Is it Wise to Invest in the Business of Bling?

Ryan is a member of The Motley Fool Blog Network -- entries represent the personal opinion of the blogger and are not formally edited.

I've never been much of a fan of investing in precious metals and stones. Such things derive most of their value from the price that the rich are willing to pay for them. I would much rather own companies that provide valuable services that genuinely improve the quality of human life. Enterprises like Waste Management and Procter and Gamble make my life immeasurably better, and I like owning businesses that do that.

Just because I don't think something has value doesn't mean others won't.  So lets see if there any companies in the business of bling that deserve your investment dollars.

For the 49er in all of us

Gold miners have seen their stocks take a beating recently, but I still find IAMGOLD (NYSE: IAG) to be an interesting investment idea. Right now it yields 6.1%, with a payout ratio of only 41%.

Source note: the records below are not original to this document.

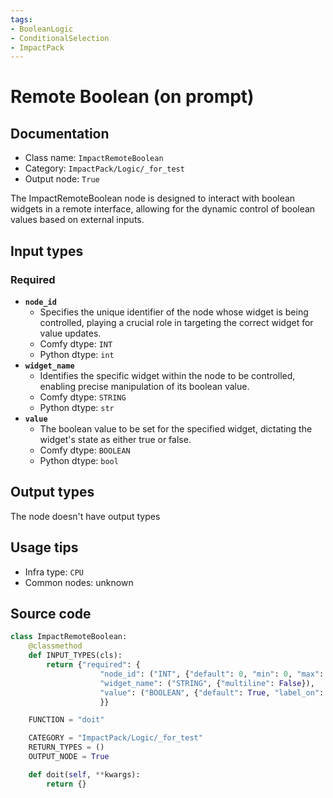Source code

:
 ```yaml
---
tags:
- BooleanLogic
- ConditionalSelection
- ImpactPack
---
```


# Remote Boolean (on prompt)
## Documentation
- Class name: `ImpactRemoteBoolean`
- Category: `ImpactPack/Logic/_for_test`
- Output node: `True`

The ImpactRemoteBoolean node is designed to interact with boolean widgets in a remote interface, allowing for the dynamic control of boolean values based on external inputs.
## Input types
### Required
- **`node_id`**
    - Specifies the unique identifier of the node whose widget is being controlled, playing a crucial role in targeting the correct widget for value updates.
    - Comfy dtype: `INT`
    - Python dtype: `int`
- **`widget_name`**
    - Identifies the specific widget within the node to be controlled, enabling precise manipulation of its boolean value.
    - Comfy dtype: `STRING`
    - Python dtype: `str`
- **`value`**
    - The boolean value to be set for the specified widget, dictating the widget's state as either true or false.
    - Comfy dtype: `BOOLEAN`
    - Python dtype: `bool`
## Output types
The node doesn't have output types
## Usage tips
- Infra type: `CPU`
- Common nodes: unknown


## Source code
```python
class ImpactRemoteBoolean:
    @classmethod
    def INPUT_TYPES(cls):
        return {"required": {
                    "node_id": ("INT", {"default": 0, "min": 0, "max": 0xffffffffffffffff}),
                    "widget_name": ("STRING", {"multiline": False}),
                    "value": ("BOOLEAN", {"default": True, "label_on": "True", "label_off": "False"}),
                    }}

    FUNCTION = "doit"

    CATEGORY = "ImpactPack/Logic/_for_test"
    RETURN_TYPES = ()
    OUTPUT_NODE = True

    def doit(self, **kwargs):
        return {}

```
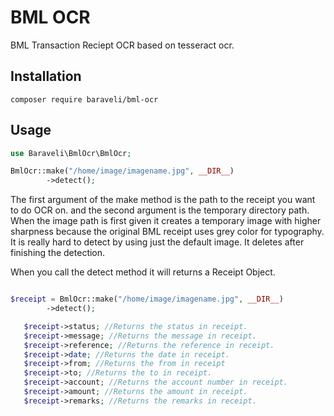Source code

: # BML OCR

BML Transaction Reciept OCR based on tesseract ocr.

## Installation

```
composer require baraveli/bml-ocr
```

## Usage

```php
use Baraveli\BmlOcr\BmlOcr;

BmlOcr::make("/home/image/imagename.jpg", __DIR__)
        ->detect();
```

The first argument of the make method is the path to the receipt you want to do OCR on. and the second argument is the temporary directory path. When the image path is first given it creates a temporary image with higher sharpness because the original BML receipt uses grey color for typography. It is really hard to detect by using just the default image. It deletes after finishing the detection.

When you call the detect method it will returns a Receipt Object.

```php

$receipt = BmlOcr::make("/home/image/imagename.jpg", __DIR__)
        ->detect();

   $receipt->status; //Returns the status in receipt.
   $receipt->message; //Returns the message in receipt.
   $receipt->reference; //Returns the reference in receipt.
   $receipt->date; //Returns the date in receipt.
   $receipt->from; //Returns the from in receipt
   $receipt->to; //Returns the to in receipt.
   $receipt->account; //Returns the account number in receipt.
   $receipt->amount; //Returns the amount in receipt.
   $receipt->remarks; //Returns the remarks in receipt.
```
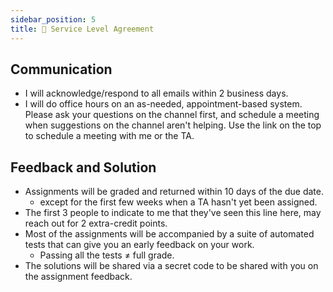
 ```yaml
---
sidebar_position: 5
title: 🤝 Service Level Agreement
---
```


## Communication
* I will acknowledge/respond to all emails within 2 business days.
* I will do office hours on an as-needed, appointment-based system. Please ask your questions on the channel first, and schedule a meeting when suggestions on the channel aren't helping. Use the link on the top to schedule a meeting with me or the TA.

## Feedback and Solution
* Assignments will be graded and returned within 10 days of the due date.
  * except for the first few weeks when a TA hasn't yet been assigned.
* The first 3 people to indicate to me that they've seen this line here, may reach out for 2 extra-credit points.
* Most of the assignments will be accompanied by a suite of automated tests that can give you an early feedback on your work.
  * Passing all the tests ≠ full grade.
* The solutions will be shared via a secret code to be shared with you on the assignment feedback.

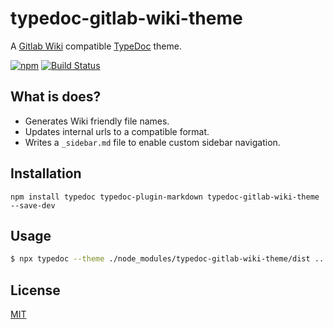 # typedoc-gitlab-wiki-theme

A [Gitlab Wiki](https://docs.gitlab.com/ee/user/project/wiki/) compatible [TypeDoc](https://github.com/TypeStrong/typedoc) theme.

[![npm](https://img.shields.io/npm/v/typedoc-gitlab-wiki-theme.svg)](https://www.npmjs.com/package/typedoc-gitlab-wiki-theme)
[![Build Status](https://travis-ci.com/tgreyuk/typedoc-plugin-markdown.svg?branch=master)](https://travis-ci.com/tgreyuk/typedoc-plugin-markdown)

## What is does?

- Generates Wiki friendly file names.
- Updates internal urls to a compatible format.
- Writes a `_sidebar.md` file to enable custom sidebar navigation.

## Installation

```shell
npm install typedoc typedoc-plugin-markdown typedoc-gitlab-wiki-theme --save-dev
```

## Usage

```bash
$ npx typedoc --theme ./node_modules/typedoc-gitlab-wiki-theme/dist ...options
```

## License

[MIT](https://github.com/tgreyuk/typedoc-plugin-markdown/blob/master/packages/typedoc-gitlab-wiki-theme/LICENSE)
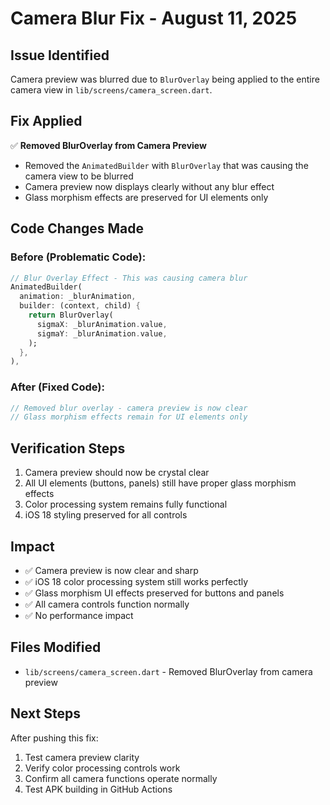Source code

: # Camera Blur Fix - August 11, 2025

## Issue Identified
Camera preview was blurred due to `BlurOverlay` being applied to the entire camera view in `lib/screens/camera_screen.dart`.

## Fix Applied
✅ **Removed BlurOverlay from Camera Preview**
- Removed the `AnimatedBuilder` with `BlurOverlay` that was causing the camera view to be blurred
- Camera preview now displays clearly without any blur effect
- Glass morphism effects are preserved for UI elements only

## Code Changes Made

### Before (Problematic Code):
```dart
// Blur Overlay Effect - This was causing camera blur
AnimatedBuilder(
  animation: _blurAnimation,
  builder: (context, child) {
    return BlurOverlay(
      sigmaX: _blurAnimation.value,
      sigmaY: _blurAnimation.value,
    );
  },
),
```

### After (Fixed Code):
```dart
// Removed blur overlay - camera preview is now clear
// Glass morphism effects remain for UI elements only
```

## Verification Steps
1. Camera preview should now be crystal clear
2. All UI elements (buttons, panels) still have proper glass morphism effects
3. Color processing system remains fully functional
4. iOS 18 styling preserved for all controls

## Impact
- ✅ Camera preview is now clear and sharp
- ✅ iOS 18 color processing system still works perfectly  
- ✅ Glass morphism UI effects preserved for buttons and panels
- ✅ All camera controls function normally
- ✅ No performance impact

## Files Modified
- `lib/screens/camera_screen.dart` - Removed BlurOverlay from camera preview

## Next Steps
After pushing this fix:
1. Test camera preview clarity
2. Verify color processing controls work
3. Confirm all camera functions operate normally
4. Test APK building in GitHub Actions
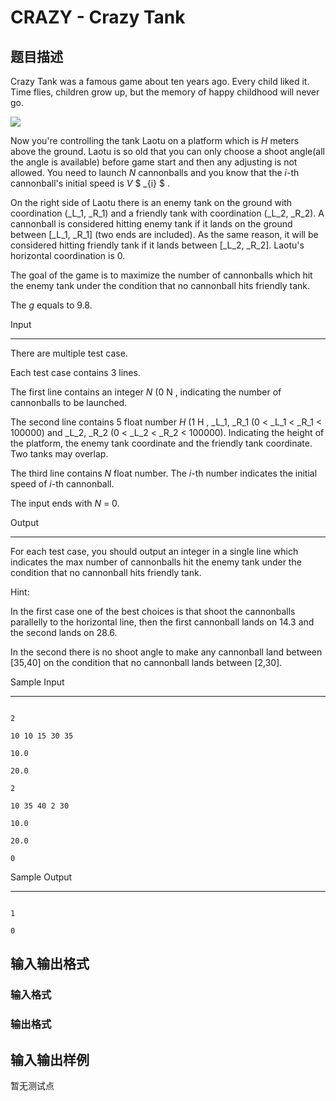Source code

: # CRAZY - Crazy Tank

## 题目描述

 Crazy Tank was a famous game about ten years ago. Every child liked it. Time flies, children grow up, but the memory of happy childhood will never go.

![](https://cdn.luogu.com.cn/upload/vjudge_pic/SP15863/ac90d06ee021e3558a249d11fc2cdeb553fb3578.png)

Now you're controlling the tank Laotu on a platform which is _H_ meters above the ground. Laotu is so old that you can only choose a shoot angle(all the angle is available) before game start and then any adjusting is not allowed. You need to launch _N_ cannonballs and you know that the _i_-th cannonball's initial speed is _V_ $ _{i} $ .

On the right side of Laotu there is an enemy tank on the ground with coordination (_L_1, _R_1) and a friendly tank with coordination (_L_2, _R_2). A cannonball is considered hitting enemy tank if it lands on the ground between \[_L_1, _R_1\] (two ends are included). As the same reason, it will be considered hitting friendly tank if it lands between \[_L_2, _R_2\]. Laotu's horizontal coordination is 0.

The goal of the game is to maximize the number of cannonballs which hit the enemy tank under the condition that no cannonball hits friendly tank.

The _g_ equals to 9.8.

 Input

---------------------------------------------------

There are multiple test case.

Each test case contains 3 lines.

The first line contains an integer _N_ (0 N , indicating the number of cannonballs to be launched.

The second line contains 5 float number _H_ (1 H , _L_1, _R_1 (0 < _L_1 < _R_1 < 100000) and _L_2, _R_2 (0 < _L_2 < _R_2 < 100000). Indicating the height of the platform, the enemy tank coordinate and the friendly tank coordinate. Two tanks may overlap.

The third line contains _N_ float number. The _i_-th number indicates the initial speed of _i_-th cannonball.

The input ends with _N_ = 0.

 Output

----------------------------------------------------

For each test case, you should output an integer in a single line which indicates the max number of cannonballs hit the enemy tank under the condition that no cannonball hits friendly tank.

Hint:

In the first case one of the best choices is that shoot the cannonballs parallelly to the horizontal line, then the first cannonball lands on 14.3 and the second lands on 28.6.

In the second there is no shoot angle to make any cannonball land between \[35,40\] on the condition that no cannonball lands between \[2,30\].

 Sample Input

----------------------------------------------------------

```

2

10 10 15 30 35

10.0

20.0

2

10 35 40 2 30

10.0

20.0

0

```

 Sample Output

-----------------------------------------------------------

```

1

0

```

## 输入输出格式

### 输入格式

### 输出格式

## 输入输出样例

暂无测试点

With a market cap of $1.7 billion IAMGOLD is much smaller than the largest gold miners in the world. In fact, the largest gold mining company in the world is Barrick Gold (NYSE: ABX), which is about 10 times bigger than IAMGOLD.

And yet IAMGOLD has much better margins than Barrick. The five year average net profit margin for IAMGOLD is 25.4%, compared to just 6.6% for Barrick.  You have to love seeing the little guys outperform giants.

Turning to the balance sheet, you will notice IAMGOLD's cash and equivalents stand at $648 million, and it has $215 million worth of gold bullion. With current liabilities of only $317.9 million, I can't see IAMGOLD piling on debt anytime soon.

IAMGOLD is also selling a substantial discount to book value. Its price to tangible book value is 0.44, compared with 1.19 for Barrick. Most of the tangible book value in IAMGOLD is, of course, in assets that derive most of their value from the market price for gold. The market price for gold has been nosediving, and has a future wrought with uncertainty. Such a large discount to tangible book provides a nice cushion.

All that glitters is not gold 

Diamonds also glitter, and if you believe the marketing, they are forever. For a very long time De Beers, which is 85% owned by Anglo American, (a large British mining company) had a complete stranglehold on the diamond market.

Times have changed, though, De Beers has seen its market share decline from nearly 90% in the 1980's to less than 40% today. During this time other miners have moved on the scene, among them multinational mining giants Rio Tinto and BHP Billiton.  As of April 10, 2013 BHP is no longer in the diamond business, having sold all of its diamond related assets to Dominion Diamond (NYSE: DDC)

Most of the world's diamond mining activities comes from large multinational mining companies for whom the diamond business is only a small piece of their pie. This means that there are very few pure plays on diamonds out there, but one does exist in Dominion Diamond. 

At first glance, Dominion Diamond Corporation looks pretty cheap. You don't see a company with a price to earnings ratio of 2.46 very often. Its price to tangible book ratio sits just below one. Purchasing a solid company for less than book value is always a treat, but is Dominion Diamond a solid company?

It does have pretty astounding gross margins, but as we all know gross profits are not what flow into investors' pockets. Dominion's average net profit margin, over the past five years, has been 3%.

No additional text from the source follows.